Dica Literária: Frankenstein, de Mary Shelley


Olá Leitores!

Tivemos o encontro do Toca da Leitura, em clima de Halloween, na charmosa cafeteria Quitanda Santa Teresa, e o livro escolhido foi Frankenstein, de Mary Shelley. A minha edição é da Darkside, cuja introdução explica como a história se originou e algumas curiosidades, como as introduções de duas das primeiras edições da história, além daquela diagramação caprichadíssima. 

O livro começa com as cartas escritas pelo capitão Robert Walton para sua irmã Margareth enquanto ele está ao comando de uma expedição náutica no Pólo Norte. O navio fica preso no mar congelado e nesse momento, a tripulação avista uma criatura estranha viajando em um trenó puxado por cães. Logo depois, eles encontram e resgatam o doutor Victor Frankenstein. Assim, Victor passa a narrar sua história ao capitão Walton, que a reproduz nas cartas a irmã. 

Victor Frankenstein é um jovem estudioso, interessado pelas ciências naturais, que acaba desenvolvendo um interesse obsessivo pela alquimia e temas como eletricidade, matemática e os mistérios da criação. Victor, então, passa a se dedicar a um projeto secreto e, através de muita pesquisa, acaba encontrando o segredo da geração da vida, tornando-se capaz de animar matéria. 

De cara, sabemos que o projeto do Dr. Frankenstein tem 2,5 m de altura e é feito com partes de corpos roubados do cemitério (👀). Victor se torna obcecado com a criação de um ser humano, isolando-se e sacrificando sua saúde e após anos de tentativas, obtém sucesso. Porém...

“...mas agora que terminara, a beleza do sonho se desvaneceu, e meu coração estava repleto de desgosto e horror. Incapaz de suportar o aspecto do ser que criara, corri para fora do cômodo e continuei a andar...”

Pois é. Tomado pela ambição de gerar vida, Victor acaba cego à monstruosidade de sua criação enquanto trabalha nela e ao vê-la finalmente animada, é tomado por um horror tal que acaba fugindo e abandonando a criatura recém-criada. Encontrado por seu amigo Henry Clerval, Victor, exausto e doente, fica sob os  seus cuidados pelos meses seguintes.

Uma vez recuperado, Victor recebe uma carta de seu pai relatando o assassinato de William, o seu irmão mais novo. Ao chegar em Genebra, onde sua família mora, é informado que Justine, uma criada muito querida da casa dos Frankenstein, é acusada do crime. Porém Victor está convencido de que o verdadeiro culpado é a sua criatura. Justine, no entanto, é condenada à morte e Victor, preso ao terrível segredo de ter criado um monstro que provavelmente assassinou seu irmão, é consumido pela culpa e resolve se afastar dali.

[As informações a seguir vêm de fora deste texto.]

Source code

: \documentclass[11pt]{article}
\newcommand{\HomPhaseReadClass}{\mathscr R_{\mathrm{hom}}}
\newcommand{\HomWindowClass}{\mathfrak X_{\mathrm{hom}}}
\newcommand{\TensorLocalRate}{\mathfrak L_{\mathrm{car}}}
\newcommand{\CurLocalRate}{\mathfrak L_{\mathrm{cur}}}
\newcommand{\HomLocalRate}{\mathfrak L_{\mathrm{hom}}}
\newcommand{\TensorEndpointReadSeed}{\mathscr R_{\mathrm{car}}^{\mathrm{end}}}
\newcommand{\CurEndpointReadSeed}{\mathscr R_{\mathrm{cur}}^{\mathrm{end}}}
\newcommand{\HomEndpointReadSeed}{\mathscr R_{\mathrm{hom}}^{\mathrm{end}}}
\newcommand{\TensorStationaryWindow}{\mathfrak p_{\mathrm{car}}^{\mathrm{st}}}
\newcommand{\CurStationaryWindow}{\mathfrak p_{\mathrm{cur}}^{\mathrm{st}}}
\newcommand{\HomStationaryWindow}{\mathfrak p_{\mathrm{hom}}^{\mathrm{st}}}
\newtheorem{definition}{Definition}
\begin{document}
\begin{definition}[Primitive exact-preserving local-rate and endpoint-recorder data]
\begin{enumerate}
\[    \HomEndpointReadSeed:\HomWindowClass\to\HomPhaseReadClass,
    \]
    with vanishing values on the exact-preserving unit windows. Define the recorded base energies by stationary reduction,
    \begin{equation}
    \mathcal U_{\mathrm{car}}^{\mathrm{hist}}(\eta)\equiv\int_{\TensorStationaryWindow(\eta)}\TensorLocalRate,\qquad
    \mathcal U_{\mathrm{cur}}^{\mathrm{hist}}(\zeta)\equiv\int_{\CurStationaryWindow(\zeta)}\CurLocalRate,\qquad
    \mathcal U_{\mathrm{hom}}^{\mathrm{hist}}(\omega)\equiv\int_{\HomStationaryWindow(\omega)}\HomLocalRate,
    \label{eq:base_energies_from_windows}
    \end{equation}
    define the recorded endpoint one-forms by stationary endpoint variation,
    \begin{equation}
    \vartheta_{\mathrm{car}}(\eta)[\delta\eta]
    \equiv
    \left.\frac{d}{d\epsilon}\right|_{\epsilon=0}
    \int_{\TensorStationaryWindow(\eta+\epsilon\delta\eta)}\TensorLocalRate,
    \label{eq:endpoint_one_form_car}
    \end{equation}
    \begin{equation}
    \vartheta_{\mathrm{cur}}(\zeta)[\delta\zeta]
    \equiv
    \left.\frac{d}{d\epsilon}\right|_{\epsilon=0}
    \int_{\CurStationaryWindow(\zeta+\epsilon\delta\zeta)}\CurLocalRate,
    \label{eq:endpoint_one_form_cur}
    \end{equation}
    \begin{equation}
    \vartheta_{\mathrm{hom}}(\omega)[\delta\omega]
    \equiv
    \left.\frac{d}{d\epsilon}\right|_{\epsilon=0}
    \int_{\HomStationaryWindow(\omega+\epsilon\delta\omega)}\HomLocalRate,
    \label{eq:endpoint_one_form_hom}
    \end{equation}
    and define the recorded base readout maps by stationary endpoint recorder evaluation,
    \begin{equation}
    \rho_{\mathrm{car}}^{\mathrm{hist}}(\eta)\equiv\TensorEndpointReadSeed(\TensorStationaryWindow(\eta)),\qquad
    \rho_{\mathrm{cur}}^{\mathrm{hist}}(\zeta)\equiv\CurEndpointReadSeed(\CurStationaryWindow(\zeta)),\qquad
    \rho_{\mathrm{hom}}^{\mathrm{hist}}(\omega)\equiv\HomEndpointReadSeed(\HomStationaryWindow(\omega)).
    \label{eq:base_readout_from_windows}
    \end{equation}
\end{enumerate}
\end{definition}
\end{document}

Numa escalada pelo Mont Blanc, Victor é encontrado por sua criatura (👀), que é surpreendentemente articulada. O monstro conta sua história, narrando como fugiu do laboratório de Frankenstein para uma floresta próxima, onde precisou se virar sozinho. A narrativa do monstro é muito comovente e quase convence o leitor de que está diante de uma pobre vítima. Maaas tenha prudência, leitor, que esse não é o caso.
A criatura conta suas desventuras e tentativas de se aproximar dos seres humanos, tendo como resultado constante a repulsa e agressão. A criatura torna-se amargurada e resolve procurar seu criador e sua família.
Ao chegar em Genebra, guiado por um diário de seu criador, a criatura encontra o irmão mais novo de Victor, William, e acaba matando o garoto e incriminando Justine. A criatura, que aparentemente aceita a rejeição do criador, exige que Victor construa uma fêmea para ele e assim, ele viverá longe de todos, em paz.
Cheio de culpa mas contrariado, Victor concorda com o pedido. De volta a Genebra e esperançoso de que o pesadelo vai acabar, o cientista torna-se noivo de Elizabeth, e parte com seu amigo, Henry Clerval para a Inglaterra, a fim de cumprir a sua promessa.
Entretanto, ele muda de ideia ao ver sua nova criação, agora uma fêmea, tomando forma, temendo criar uma raça de monstros. Victor decide que ele tem que arcar com as consequências de seus atos e assim, destrói a criatura incompleta. 
Porém, o monstro testemunha o ato e jura se vingar, começando sua empreitada assassinando Henry Clerval. Abatido, Victor acaba se casando com Elizabeth mas na noite de núpcias, o monstro a ataca. Com a notícia da morte de Elizabeth, o pai de Victor adoece e morre em seguida.
Jurando vingança, o criador passa a perseguir a criatura, que o leva através de uma longa caçada em direção ao norte, seguindo pelos mares congelados, onde eventualmente são avistados pelo capitão Walton e sua tripulação. 
Uma vez resgatado e tendo contado sua infeliz história ao capitão, Victor, bastante doente, acaba morrendo. O capitão Walton, por sua vez, flagra a criatura no leito de morte de Victor Frankenstein, pranteando seu criador. Assustado, Walton ouve da criatura que seus crimes terminaram com a morte de Frankenstein, prometendo que dará paz aos seres humanos. 
Bom, aqui a gente começa a analisar a história sob algumas luzes.
Frankenstein é uma história complexa, considerando a época em que foi escrita e por quem foi escrita. Embora Mary Shelley tenha se esquivado de dar detalhes sobre ambientes e detalhes que provavelmente não conhecia com propriedade, como o laboratório de Victor Frankenstein, por exemplo, explora com maestria o duelo entre luz e sombra na caracterização dos personagens. 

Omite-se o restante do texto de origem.